Problem loading a file of words

[Devan L]

teoryn wrote:
> I've been spending today learning python and as an exercise I've ported
> a program I wrote in java that unscrambles a word. Before describing
> the problem, here's the code:
>
> *--beginning of file--*
> #!/usr/bin/python
> # Filename: unscram.py
>
> def sort_string(word):
>         '''Returns word in lowercase sorted alphabetically'''
>         word = str.lower(word)
>         word_list = []
>         for char in word:
>                 word_list.append(char)
>         word_list.sort()
>         sorted_word = ''
>         for char in word_list:
>                 sorted_word += char
>         return sorted_word
>
> print 'Building dictionary...',
>
> dictionary = { }
>
> # Notice that you need to have a file named 'dictionary.txt'
> # in the same directory as this file. The format is to have
> # one word per line, such as the following (of course without
> # the # marks):
>
> #test
> #hello
> #quit
> #night
> #pear
> #pare
>
> f = file('dictionary.txt')
>
> # This loop builds the dictionary, where the key is
> # the string after calling sort_string(), and the value
> # is the list of all 'regular' words (from the dictionary,
> # not sorted) that passing to sort_string() returns the key
>
> while True:
>         line = f.readline()
>         if len(line) == 0:
>                 break
>         line = str.lower(line[:-1]) # convert to lowercase just in case
> and
>                                     # remove the return at the end of
> the line
>         sline = sort_string(line)
>         if sline in dictionary:     # this key already exist, add to
> existing list
>                 dictionary[sline].append(line)
>                 print 'Added %s to key %s' % (line,sline) #for testing
>         else:                       # create new key and list
>                 dictionary[sline] = [line]
>                 print 'Created key %s for %s' % (sline,line) #for
> testing
> f.close()
>
> print 'Ready!'
>
> # This loop lets the user input a scrambled word, look for it in
> # dictionary, and print all matching unscrambled words.
> # If the user types 'quit' then the program ends.
> while True:
>         lookup = raw_input('Enter a scrambled word : ')
>
>         results = dictionary[sort_string(lookup)]
>
>         for x in results:
>                 print x,
>
>         print
>
>         if lookup == 'quit':
>                 break
> *--end of file--*
>
>
> If you create dictionary.txt as suggested in the comments, it should
> work fine (assumeing you pass a word that creates a valid key, I'll
> have to add exceptions later).
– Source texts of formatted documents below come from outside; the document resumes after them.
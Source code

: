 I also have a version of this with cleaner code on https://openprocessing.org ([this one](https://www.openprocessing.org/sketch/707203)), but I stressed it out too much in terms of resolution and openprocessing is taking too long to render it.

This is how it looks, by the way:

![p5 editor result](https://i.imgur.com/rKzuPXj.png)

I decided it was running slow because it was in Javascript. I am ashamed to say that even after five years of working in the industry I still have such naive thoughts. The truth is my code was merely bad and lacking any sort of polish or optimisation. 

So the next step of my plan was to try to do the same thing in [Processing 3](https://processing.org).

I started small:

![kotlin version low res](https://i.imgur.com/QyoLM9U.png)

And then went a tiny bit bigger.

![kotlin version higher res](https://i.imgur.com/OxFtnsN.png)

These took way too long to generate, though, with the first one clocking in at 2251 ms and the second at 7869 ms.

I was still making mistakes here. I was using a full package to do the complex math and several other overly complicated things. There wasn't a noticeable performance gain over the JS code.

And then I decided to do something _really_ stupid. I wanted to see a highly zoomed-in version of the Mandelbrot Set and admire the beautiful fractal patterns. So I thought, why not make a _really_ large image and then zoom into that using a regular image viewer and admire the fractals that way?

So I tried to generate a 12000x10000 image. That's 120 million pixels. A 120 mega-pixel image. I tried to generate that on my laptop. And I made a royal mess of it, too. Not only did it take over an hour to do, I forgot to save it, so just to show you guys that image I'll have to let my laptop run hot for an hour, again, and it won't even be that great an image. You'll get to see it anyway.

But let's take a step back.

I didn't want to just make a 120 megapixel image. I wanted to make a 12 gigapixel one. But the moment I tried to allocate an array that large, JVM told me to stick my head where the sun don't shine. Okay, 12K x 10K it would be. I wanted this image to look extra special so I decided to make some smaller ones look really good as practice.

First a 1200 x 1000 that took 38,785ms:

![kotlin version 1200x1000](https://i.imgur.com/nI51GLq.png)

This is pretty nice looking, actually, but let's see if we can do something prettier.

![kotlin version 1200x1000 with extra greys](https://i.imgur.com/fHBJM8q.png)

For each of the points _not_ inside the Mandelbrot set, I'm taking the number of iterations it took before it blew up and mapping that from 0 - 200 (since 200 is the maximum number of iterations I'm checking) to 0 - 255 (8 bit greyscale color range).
The problem is when using a large
> dictionary.txt file (2.9 MB is the size of the dictionary I tested) it
> always gives an error, specifically:
> (Note: ccehimnostyz is for zymotechnics, which is in the large
> dictionary)
>
>
> *--beginning of example--*
> Enter a scrambled word : ccehimnostyz
> Traceback (most recent call last):
>   File "unscram.py", line 62, in ?
>     results = dictionary[sort_string(lookup)]
> KeyError: 'ccehimnostyz'
> *--end of example--*
>
>
> If you'd like a copy of the dictionary I'm using email me at teoryn at
> gmail dot com or leave your email here and I'll send it to you (It's
> 702.2 KB compressed)
>
> Thanks,
> Kevin

Heh, it reminds me of the code I used to write.

def sort_string(word):
    return ''.join(sorted(list(word.lower())))
f = open('dictionary.txt','r')
lines = [line.rstrip('\n') for line in f.readlines()]
f.close()
dictionary = dict((sort_string(line),line) for line in lines)
lookup = ''
while lookup != 'quit':
    lookup = raw_input('Enter a scrambled word:')
    if dictionary.has_key(lookup):
        word = dictionary[lookup]
    else:
        word = 'Not found.'
    print word

You need python 2.4 to use this example.